During an average week in England, there will be 1,600 deliberately set fires resulting in 50 injuries, two deaths, and a cost for taxpayers of £45 million. Over the past decade, these numbers translate into 25,000 injuries, 900 deaths, and a cost of £2.3 million. These figures do not take into consideration the emotional loss of broken lives, lost incomes, and the larger economic costs of lost wages and broken business.
Who are the arsonists?
Arson is a crisis in the United Kingdom, with fire services, police, and government officials rallying to the public cry for action. According to Liberal Democrat treasury spokesman Matthew Taylor, who is one of the key speakers on this topic, nearly half of the legal proceedings involve under 18-year-olds with 89 per cent getting a caution.
Other types of arsonist have been identified by experts as revenge-seekers, thrill-seekers, and those using arson as a coping mechanism for emotional trauma. Revenge-seekers target people, companies, or organisations that they feel wronged them, while the victim might be completely unaware of any blame. Thrill-seekers simply start fire for the excitement of it and often choose random and available targets. Likewise, those using arson as a coping mechanism do not have specific targets. For these individuals, creating fires gives them a sense of control and the power to make something happen, and they typically do this because they feel they have no control in their personal lives.
According to the Devon & Somerset Fire & Rescue Service, arson is the biggest single cause of fires in England and Wales.

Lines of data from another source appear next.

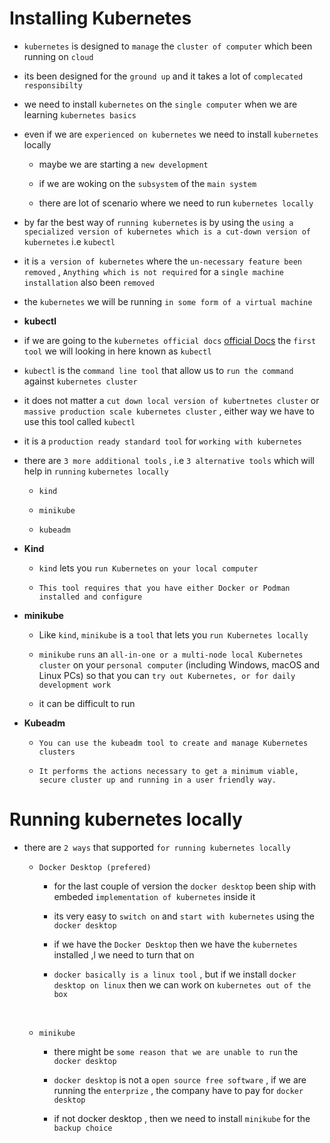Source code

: # Installing Kubernetes

- `kubernetes` is designed to `manage` the `cluster of computer` which been running on `cloud`

- its been designed for the `ground up` and it takes a lot of `complecated responsibilty`

- we need to install `kubernetes` on the `single computer` when we are learning `kubernetes basics`

- even if we are `experienced on kubernetes` we need to install `kubernetes` locally 
  
  - maybe we are starting a `new development`
  
  - if we are woking on the `subsystem` of the `main system`
  
  - there are lot of scenario where we need to run `kubernetes locally`

- by far the best way of `running kubernetes` is by using the `using a specialized version of kubernetes which is a cut-down version of kubernetes` i.e `kubectl`

- it is `a version of kubernetes` where the `un-necessary feature been removed` , `Anything which is not required` for a `single machine installation` also been `removed`

- the `kubernetes` we will be running `in some form of a virtual machine`


- **kubectl**

- if we are going to the `kubernetes official docs` [official Docs](https://kubernetes.io/docs/tasks/tools/) the `first tool` we will looking in here known as `kubectl`
  
- `kubectl` is the `command line tool` that allow us to `run the command` against `kubernetes cluster`

- it does not matter a `cut down local version of kubertnetes cluster` or `massive production scale kubernetes cluster` , either way we have to use this tool called `kubectl`

- it is a `production ready standard tool` for `working with kubernetes`


- there are `3 more additional tools` , i.e `3 alternative tools` which will help in `running` `kubernetes locally`
  
  - `kind`
  
  - `minikube`
  
  - `kubeadm` 


- **Kind**
  
  - `kind` lets you `run Kubernetes` `on your local computer`
  
  - `This tool requires that you have either Docker or Podman installed and configure`


- **minikube**
  
  - Like `kind`, `minikube` is a `tool` that lets you `run Kubernetes locally`
  
  - `minikube` `runs` an `all-in-one or a multi-node local Kubernetes cluster` on your `personal computer` (including Windows, macOS and Linux PCs) so that you can `try out Kubernetes, or for daily development work`
  
  - it can be difficult to run 

- **Kubeadm**
  
  - `You can use the kubeadm tool to create and manage Kubernetes clusters`
  
  - `It performs the actions necessary to get a minimum viable, secure cluster up and running in a user friendly way.` 


# Running kubernetes locally

- there are `2 ways` that supported `for running kubernetes locally`
  
  - `Docker Desktop (prefered)`
    
    - for the last couple of version the `docker desktop` been ship with embeded `implementation of kubernetes` inside it
    
    - its very easy to `switch on` and `start with kubernetes` using the `docker desktop`
    
    - if we have the `Docker Desktop` then we have the `kubernetes` installed ,l we need to turn that on  
    
    - `docker basically is a linux tool` , but if we install `docker desktop on linux` then we can work on `kubernetes out of the box`
  
  <br/>
  
  - `minikube`

    - there might be `some reason that we are unable to run` the `docker desktop`
    
    - `docker desktop` is not a `open source free software` , if we are running the `enterprize` , the company have to pay for `docker desktop`
    
    - if not docker desktop , then we need to install `minikube` for the `backup choice`  
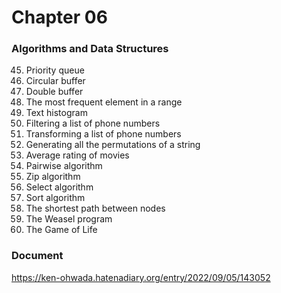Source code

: Chapter 06 
===============

### Algorithms and Data Structures  

45. Priority queue  
46. Circular buffer  
47. Double buffer  
48. The most frequent element in a range  
49. Text histogram  
50. Filtering a list of phone numbers  
51. Transforming a list of phone numbers  
52. Generating all the permutations of a string  
53. Average rating of movies  
54. Pairwise algorithm  
55. Zip algorithm  
56. Select algorithm  
57. Sort algorithm  
58. The shortest path between nodes  
59. The Weasel program  
60. The Game of Life  

### Document
https://ken-ohwada.hatenadiary.org/entry/2022/09/05/143052

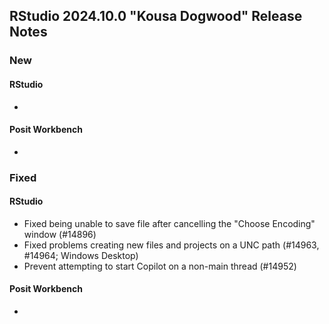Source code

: ## RStudio 2024.10.0 "Kousa Dogwood" Release Notes

### New
#### RStudio
-

#### Posit Workbench
-

### Fixed
#### RStudio
- Fixed being unable to save file after cancelling the "Choose Encoding" window (#14896)
- Fixed problems creating new files and projects on a UNC path (#14963, #14964; Windows Desktop)
- Prevent attempting to start Copilot on a non-main thread (#14952)

#### Posit Workbench
-


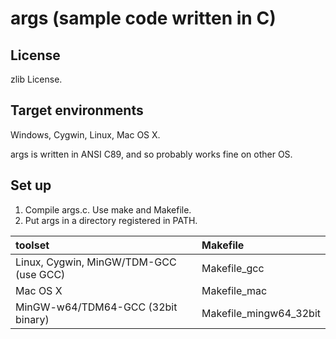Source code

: args (sample code written in C)
===============================

License
-------

zlib License.

Target environments
-------------------

Windows, Cygwin, Linux, Mac OS X.

args is written in ANSI C89, and so probably works fine on other OS.

Set up
------

1. Compile args.c. Use make and Makefile.
2. Put args in a directory registered in PATH.

| toolset                                | Makefile                 |
|:---------------------------------------|:-------------------------|
| Linux, Cygwin, MinGW/TDM-GCC (use GCC) | Makefile\_gcc            |
| Mac OS X                               | Makefile\_mac            |
| MinGW-w64/TDM64-GCC (32bit binary)     | Makefile\_mingw64\_32bit |
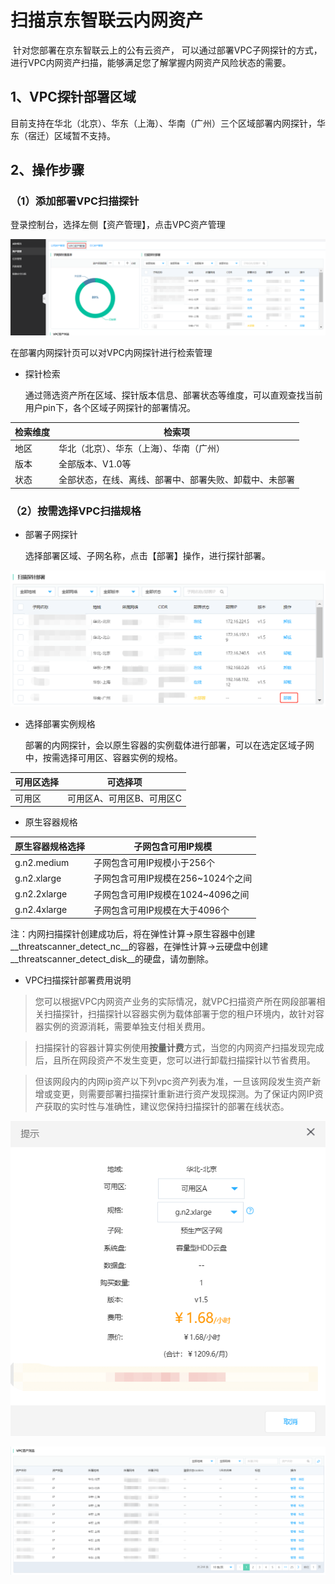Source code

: # 扫描京东智联云内网资产

​	针对您部署在京东智联云上的公有云资产， 可以通过部署VPC子网探针的方式，进行VPC内网资产扫描，能够满足您了解掌握内网资产风险状态的需要。

## 1、VPC探针部署区域

​	目前支持在华北（北京）、华东（上海）、华南（广州）三个区域部署内网探针，华东（宿迁）区域暂不支持。

## 2、操作步骤

### （1）添加部署VPC扫描探针

登录控制台，选择左侧【资产管理】，点击VPC资产管理

![](../../../../image/Website-Threat-Inspector/wts-vpc-assets-11.png)

在部署内网探针页可以对VPC内网探针进行检索管理

- 探针检索

  通过筛选资产所在区域、探针版本信息、部署状态等维度，可以直观查找当前用户pin下，各个区域子网探针的部署情况。

| 检索维度 | 检索项                                                 |
| -------- | ------------------------------------------------------ |
| 地区     | 华北（北京）、华东（上海）、华南（广州）               |
| 版本     | 全部版本、V1.0等                                       |
| 状态     | 全部状态，在线、离线、部署中、部署失败、卸载中、未部署 |

### （2）按需选择VPC扫描规格

- 部署子网探针

  选择部署区域、子网名称，点击【部署】操作，进行探针部署。

![](../../../../image/Website-Threat-Inspector/wts-vpc-assets-12.png)

- 选择部署实例规格

  部署的内网探针，会以原生容器的实例载体进行部署，可以在选定区域子网中，按需选择可用区、容器实例的规格。

| 可用区选择 | 可选择项                  |
| ---------- | ------------------------- |
| 可用区     | 可用区A、可用区B、可用区C |

- 原生容器规格

| 原生容器规格选择 | 子网包含可用IP规模                 |
| ---------------- | ---------------------------------- |
| g.n2.medium      | 子网包含可用IP规模小于256个        |
| g.n2.xlarge      | 子网包含可用IP规模在256~1024个之间 |
| g.n2.2xlarge     | 子网包含可用IP规模在1024~4096之间  |
| g.n2.4xlarge     | 子网包含可用IP规模在大于4096个     |

注：内网扫描探针创建成功后，将在弹性计算->原生容器中创建__threatscanner_detect_nc__的容器，在弹性计算->云硬盘中创建__threatscanner_detect_disk__的硬盘，请勿删除。

- VPC扫描探针部署费用说明

> 您可以根据VPC内网资产业务的实际情况，就VPC扫描资产所在网段部署相关扫描探针，扫描探针以容器实例为载体部署于您的租户环境内，故针对容器实例的资源消耗，需要单独支付相关费用。

> 扫描探针的容器计算实例使用**按量计费**方式，当您的内网资产扫描发现完成后，且所在网段资产不发生变更，您可以进行卸载扫描探针以节省费用。

> 但该网段内的内网ip资产以下列vpc资产列表为准，一旦该网段发生资产新增或变更，则需要部署扫描探针重新进行资产发现探测。为了保证内网IP资产获取的实时性与准确性，建议您保持扫描探针的部署在线状态。



![](../../../../image/Website-Threat-Inspector/wts-vpc-assets-13.png)

![](../../../../image/Website-Threat-Inspector/wts-vpc-assets-14.png)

Although it is important to maintain good fire prevention habits, it is more likely that a fire in your home or premises will be caused by arson. This is something unpredictable, so the best preparation is a sprinkler system to mitigate the damage. You can find information on fire prevention and protection on a site such as http://www.mainpoint.co.uk/, where you can also read articles on Gloucester Automist systems.
Arson levels are shockingly high. Nevertheless, since their apex in 2001, the number of deliberate fires in England have dropped 17 per cent to 67,900. Much of this is due to falls in deliberate home and vehicle fires. This is good news, but 679,000 per year is still a number that is way too high.